- [PROBLEM]:
Out of the data below, copy every line with the string "your".
START RECORDS FOR THIS TASK
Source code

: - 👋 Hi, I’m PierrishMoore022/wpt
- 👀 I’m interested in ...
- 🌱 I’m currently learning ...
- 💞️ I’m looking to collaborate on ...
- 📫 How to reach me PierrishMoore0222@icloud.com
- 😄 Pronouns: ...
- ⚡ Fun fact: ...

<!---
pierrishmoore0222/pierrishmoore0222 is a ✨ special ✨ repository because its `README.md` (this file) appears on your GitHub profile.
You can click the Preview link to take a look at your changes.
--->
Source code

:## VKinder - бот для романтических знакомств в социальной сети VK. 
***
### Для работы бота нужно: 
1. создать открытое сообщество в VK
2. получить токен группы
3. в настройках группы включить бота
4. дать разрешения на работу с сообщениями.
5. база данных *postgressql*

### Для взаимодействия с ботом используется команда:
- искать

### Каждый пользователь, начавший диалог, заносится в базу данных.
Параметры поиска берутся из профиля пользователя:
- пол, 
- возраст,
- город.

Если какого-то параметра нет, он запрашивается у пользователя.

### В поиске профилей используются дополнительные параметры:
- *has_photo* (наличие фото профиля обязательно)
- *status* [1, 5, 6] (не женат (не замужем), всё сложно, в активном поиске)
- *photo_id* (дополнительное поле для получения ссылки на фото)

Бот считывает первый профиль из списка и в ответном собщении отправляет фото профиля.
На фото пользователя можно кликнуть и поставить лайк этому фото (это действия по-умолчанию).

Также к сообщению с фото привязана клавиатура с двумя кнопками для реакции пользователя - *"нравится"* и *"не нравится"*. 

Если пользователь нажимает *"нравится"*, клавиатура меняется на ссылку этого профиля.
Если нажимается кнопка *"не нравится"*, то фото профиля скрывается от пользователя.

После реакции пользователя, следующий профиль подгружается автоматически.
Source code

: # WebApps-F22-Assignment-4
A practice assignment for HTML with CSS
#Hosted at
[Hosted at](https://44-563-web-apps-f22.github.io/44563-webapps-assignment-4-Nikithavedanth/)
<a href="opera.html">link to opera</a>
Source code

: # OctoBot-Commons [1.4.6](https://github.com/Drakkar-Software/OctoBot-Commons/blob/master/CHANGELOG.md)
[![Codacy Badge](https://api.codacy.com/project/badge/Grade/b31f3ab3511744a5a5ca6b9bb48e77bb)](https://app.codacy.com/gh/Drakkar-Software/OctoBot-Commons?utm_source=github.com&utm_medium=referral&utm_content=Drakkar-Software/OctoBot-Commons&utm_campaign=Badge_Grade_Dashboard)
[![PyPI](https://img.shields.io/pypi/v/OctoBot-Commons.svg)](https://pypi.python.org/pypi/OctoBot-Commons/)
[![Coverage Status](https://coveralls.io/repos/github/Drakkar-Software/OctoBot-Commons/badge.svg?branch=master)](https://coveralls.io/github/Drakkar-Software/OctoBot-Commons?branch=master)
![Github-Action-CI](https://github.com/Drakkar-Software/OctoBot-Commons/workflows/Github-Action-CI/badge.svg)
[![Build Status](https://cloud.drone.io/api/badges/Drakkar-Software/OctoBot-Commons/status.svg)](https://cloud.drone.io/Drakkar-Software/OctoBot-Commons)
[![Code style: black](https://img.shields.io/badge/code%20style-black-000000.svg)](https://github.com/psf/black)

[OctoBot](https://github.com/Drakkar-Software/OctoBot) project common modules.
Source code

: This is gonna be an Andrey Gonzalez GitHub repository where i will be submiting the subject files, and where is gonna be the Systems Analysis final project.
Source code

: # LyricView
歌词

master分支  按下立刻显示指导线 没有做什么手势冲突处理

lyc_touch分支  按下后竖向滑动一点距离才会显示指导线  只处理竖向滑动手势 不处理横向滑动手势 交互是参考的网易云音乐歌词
END RECORDS FOR THIS TASK
- [SOLVED PROBLEM]:
pierrishmoore0222/pierrishmoore0222 is a ✨ special ✨ repository because its `README.md` (this file) appears on your GitHub profile.
You can click the Preview link to take a look at your changes.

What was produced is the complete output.